Notes on a Mother’s Books

Notes on a Mother’s Books by Anisa Threlkeld, Literary Intern

In Notes on My Mother’s Decline, Andy Bragen chronicles the many things his mother loved: the theatre, her many dear, long-term friends, her cigarettes, Scrabble, good southern cooking and, of course, her son. She also loved books. As he describes in the play, Andy’s family was a family of words. To his mother, language was everything. Andy’s childhood home was full of bookshelves, from his mother’s bedroom to the foyer.

In a TDF article entitled “Notes on My Mother’s Theater Going,” Andy wrote that books were his mother’s refuge, the place where she could dream of other lives.

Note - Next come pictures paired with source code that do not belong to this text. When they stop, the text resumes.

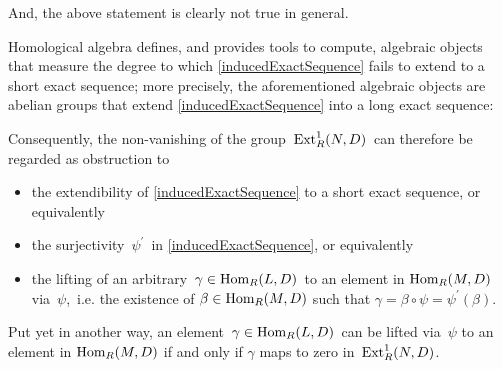 \begin{remark}
\begin{itemize}
\begin{center}
	\end{center}
	And, the above statement is clearly not true in general.
\end{itemize}
Homological algebra defines, and provides tools to compute, algebraic objects
that measure the degree to which
\eqref{inducedExactSequence}
{\color{red}fails to extend to a short exact sequence};
more precisely, the aforementioned algebraic objects are abelian groups
that extend \eqref{inducedExactSequence} into a long exact sequence:
\begin{center}
\end{center}
Consequently, the non-vanishing of the group
\,$\textnormal{Ext}^{1}_{R}(N,D)$\,
can therefore be regarded as {\color{red}obstruction} to
\begin{itemize}
\item
	the extendibility of \eqref{inducedExactSequence} to a short exact sequence, or equivalently
\item
	the surjectivity \,$\psi^{\prime}$\, in \eqref{inducedExactSequence}, or equivalently
\item
	the lifting of an arbitrary \,$\gamma \in \textnormal{Hom}_{R}(L,D)$\, to an element in $\textnormal{Hom}_{R}(M,D)$ via \,$\psi$,\,
	i.e. the existence of $\beta \in \textnormal{Hom}_{R}(M,D)$ such that $\gamma = \beta \circ \psi = \psi^{\prime}(\beta)$.
\end{itemize}
Put yet in another way, an element \,$\gamma \in \textnormal{Hom}_{R}(L,D)$\, can be lifted via \,$\psi$
to an element in $\textnormal{Hom}_{R}(M,D)$ if and only if $\gamma$ maps to zero in
\,$\textnormal{Ext}^{1}_{R}(N,D)$.\,
\end{remark}

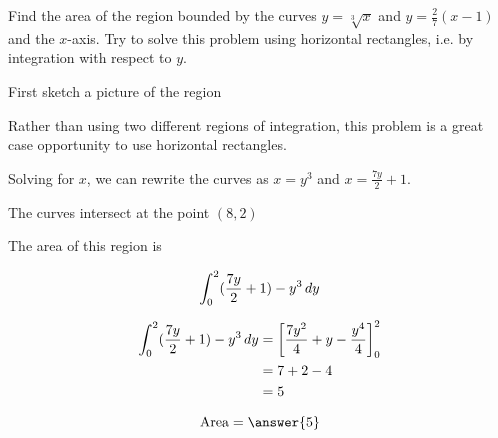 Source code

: \documentclass[handout]{ximera}
\begin{document}
\begin{exercise}
Find the area of the region bounded by the curves $y=\sqrt[3]{x}$ and $y=\frac{2}{7}(x-1)$ and the $x$-axis.  Try to solve this problem using horizontal rectangles, i.e. by integration with respect to $y$.

\begin{hint}

	First sketch a picture of the region

\begin{image}
\end{image}
\end{hint}

\begin{hint}
Rather than using two different regions of integration, this problem is a great case opportunity to use horizontal rectangles.

Solving for $x$, we can rewrite the curves as $x = y^3$ and $x = \frac{7y}{2}+1$.

The curves intersect at the point $(8,2)$
\end{hint}

\begin{hint}
	The area of this region is

	\[
	\int_{0}^{2} ( \frac{7y}{2}+1)-y^3 \mathop{}\!d y
	\]
\end{hint}

\begin{hint}


	\begin{align*}
		\int_{0}^{2} ( \frac{7y}{2}+1)-y^3 \mathop{}\!d y &=  \bigg[ \frac{7y^2}{4}+y-\frac{y^4}{4} \bigg]_0^2\\
		&= 7+2-4\\
		&= 5
	\end{align*}

	
\end{hint}

	\[
		\textrm{Area} = \answer{5}
	\]

\end{exercise}
\end{document}
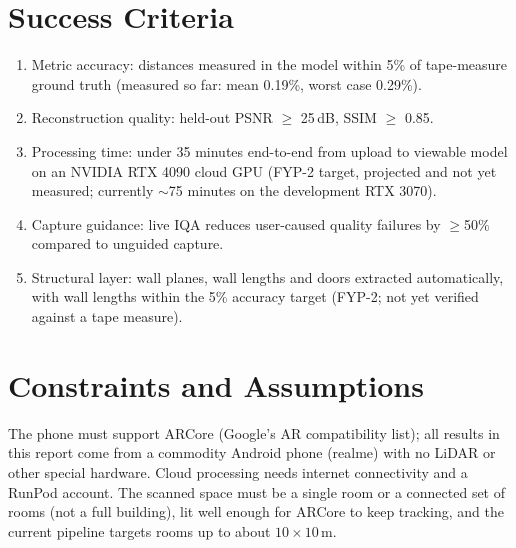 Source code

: \section{Success Criteria}
\label{sec:success}
\begin{enumerate}
    \item Metric accuracy: distances measured in the model within 5\% of tape-measure ground truth (measured so far: mean 0.19\%, worst case 0.29\%).
    \item Reconstruction quality: held-out PSNR $\geq$ 25\,dB, SSIM $\geq$ 0.85.
    \item Processing time: under 35 minutes end-to-end from upload to viewable model on an NVIDIA RTX 4090 cloud GPU (FYP-2 target, projected and not yet measured; currently $\sim$75 minutes on the development RTX 3070).
    \item Capture guidance: live IQA reduces user-caused quality failures by $\geq$50\% compared to unguided capture.
    \item Structural layer: wall planes, wall lengths and doors extracted automatically, with wall lengths within the 5\% accuracy target (FYP-2; not yet verified against a tape measure).
\end{enumerate}

\section{Constraints and Assumptions}
The phone must support ARCore (Google's AR compatibility list); all results in this report come from a commodity Android phone (realme) with no LiDAR or other special hardware. Cloud processing needs internet connectivity and a RunPod account. The scanned space must be a single room or a connected set of rooms (not a full building), lit well enough for ARCore to keep tracking, and the current pipeline targets rooms up to about $10 \times 10$\,m.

Books are a special kind of gift, because their pages are timeless; they live on longer than any of us and co-mingle with the reader’s imagination. And so it is no wonder that Andy remembers his mother’s love for them.

What did this woman, so well-read and curious, read? We asked Andy for a list of his mother’s favorite books, and this is what he told us:

“She read so much; really did have a house full of books.

She loved ‘trashy mysteries,’ so that could include a whole bunch of stuff, ranging from Martha Grimes to Dorothy Sayers, to Sue Grafton and much, much more.

She read a lot of everything.

Orhan Pamuk she loved.

Recently, that book Olive Kitteridge spoke to her, much more than it did to me, or to [my wife].

A.S. Byatt.

Southern lit (she loved it all of her life, though I don’t know if she was rereading it later).

Faulkner, for sure. McCullers. Welty. O’Connor.

Larry McMurtry. (She had his books – I discovered them on her shelves as a kid.)

Naguib Mahfouz.

Greek myths. Mary Renault, perhaps?

Eats, Shoots & Leaves, that grammar book.

I’m forgetting a lot, for sure, and not doing her justice. She was an omnivore.”

Parents give many things to their children–sometimes a love for what the parent themself loved. For Andy, it was words. What did you inherit from your family?